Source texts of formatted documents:
»»

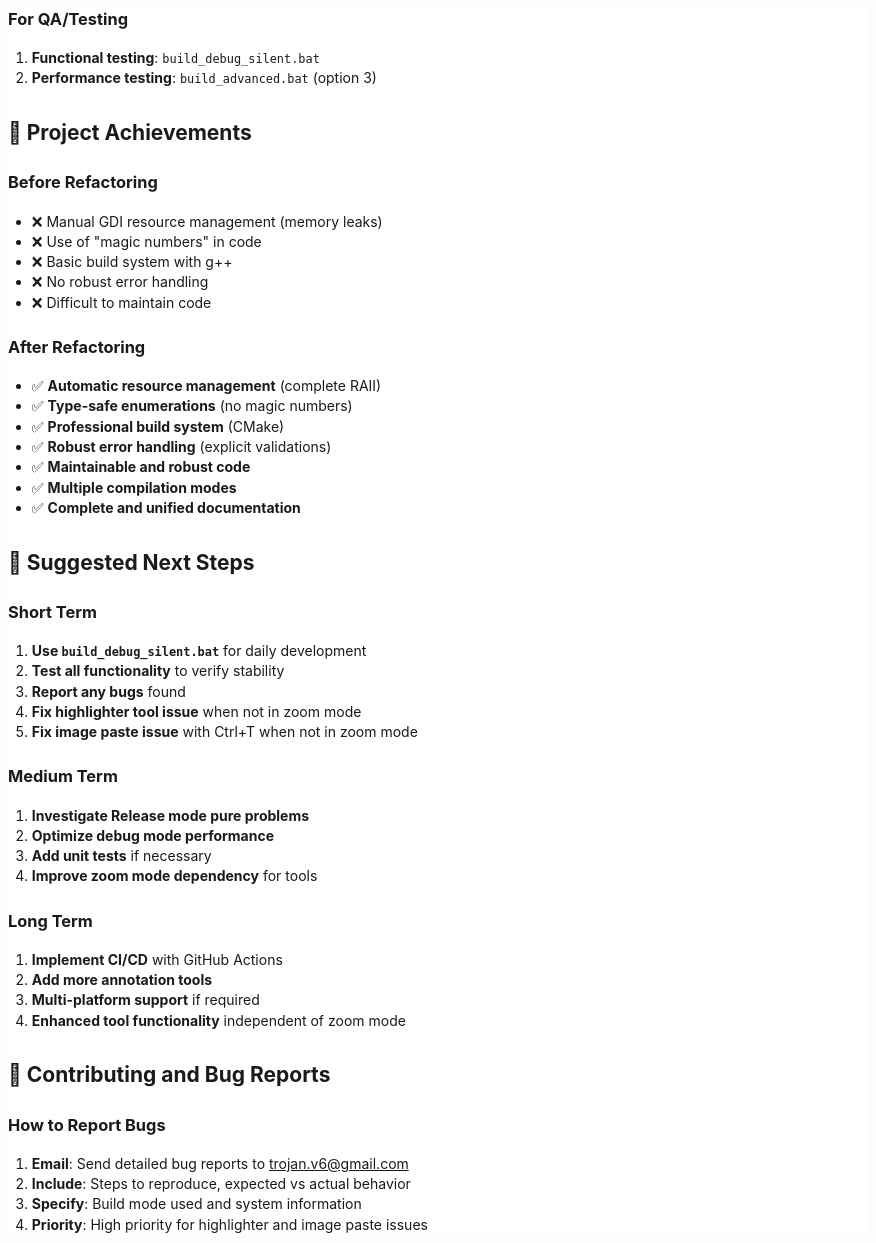 ### **For QA/Testing**
1. **Functional testing**: `build_debug_silent.bat`
2. **Performance testing**: `build_advanced.bat` (option 3)

## 🎉 **Project Achievements**

### **Before Refactoring**
- ❌ Manual GDI resource management (memory leaks)
- ❌ Use of "magic numbers" in code
- ❌ Basic build system with g++
- ❌ No robust error handling
- ❌ Difficult to maintain code

### **After Refactoring**
- ✅ **Automatic resource management** (complete RAII)
- ✅ **Type-safe enumerations** (no magic numbers)
- ✅ **Professional build system** (CMake)
- ✅ **Robust error handling** (explicit validations)
- ✅ **Maintainable and robust code**
- ✅ **Multiple compilation modes**
- ✅ **Complete and unified documentation**

## 🔮 **Suggested Next Steps**

### **Short Term**
1. **Use `build_debug_silent.bat`** for daily development
2. **Test all functionality** to verify stability
3. **Report any bugs** found
4. **Fix highlighter tool issue** when not in zoom mode
5. **Fix image paste issue** with Ctrl+T when not in zoom mode

### **Medium Term**
1. **Investigate Release mode pure problems**
2. **Optimize debug mode performance**
3. **Add unit tests** if necessary
4. **Improve zoom mode dependency** for tools

### **Long Term**
1. **Implement CI/CD** with GitHub Actions
2. **Add more annotation tools**
3. **Multi-platform support** if required
4. **Enhanced tool functionality** independent of zoom mode

## 🤝 **Contributing and Bug Reports**

### **How to Report Bugs**
1. **Email**: Send detailed bug reports to trojan.v6@gmail.com
2. **Include**: Steps to reproduce, expected vs actual behavior
3. **Specify**: Build mode used and system information
4. **Priority**: High priority for highlighter and image paste issues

««

YOUR OBJECTIVE
Transcribe exactly the lines from the one containing "1. **Investigate Release mode pure problems**" through the end of the records, both included, and nothing else.

EXPECTED ANSWER
1. **Investigate Release mode pure problems**
2. **Optimize debug mode performance**
3. **Add unit tests** if necessary
4. **Improve zoom mode dependency** for tools

### **Long Term**
1. **Implement CI/CD** with GitHub Actions
2. **Add more annotation tools**
3. **Multi-platform support** if required
4. **Enhanced tool functionality** independent of zoom mode

## 🤝 **Contributing and Bug Reports**

### **How to Report Bugs**
1. **Email**: Send detailed bug reports to trojan.v6@gmail.com
2. **Include**: Steps to reproduce, expected vs actual behavior
3. **Specify**: Build mode used and system information
4. **Priority**: High priority for highlighter and image paste issues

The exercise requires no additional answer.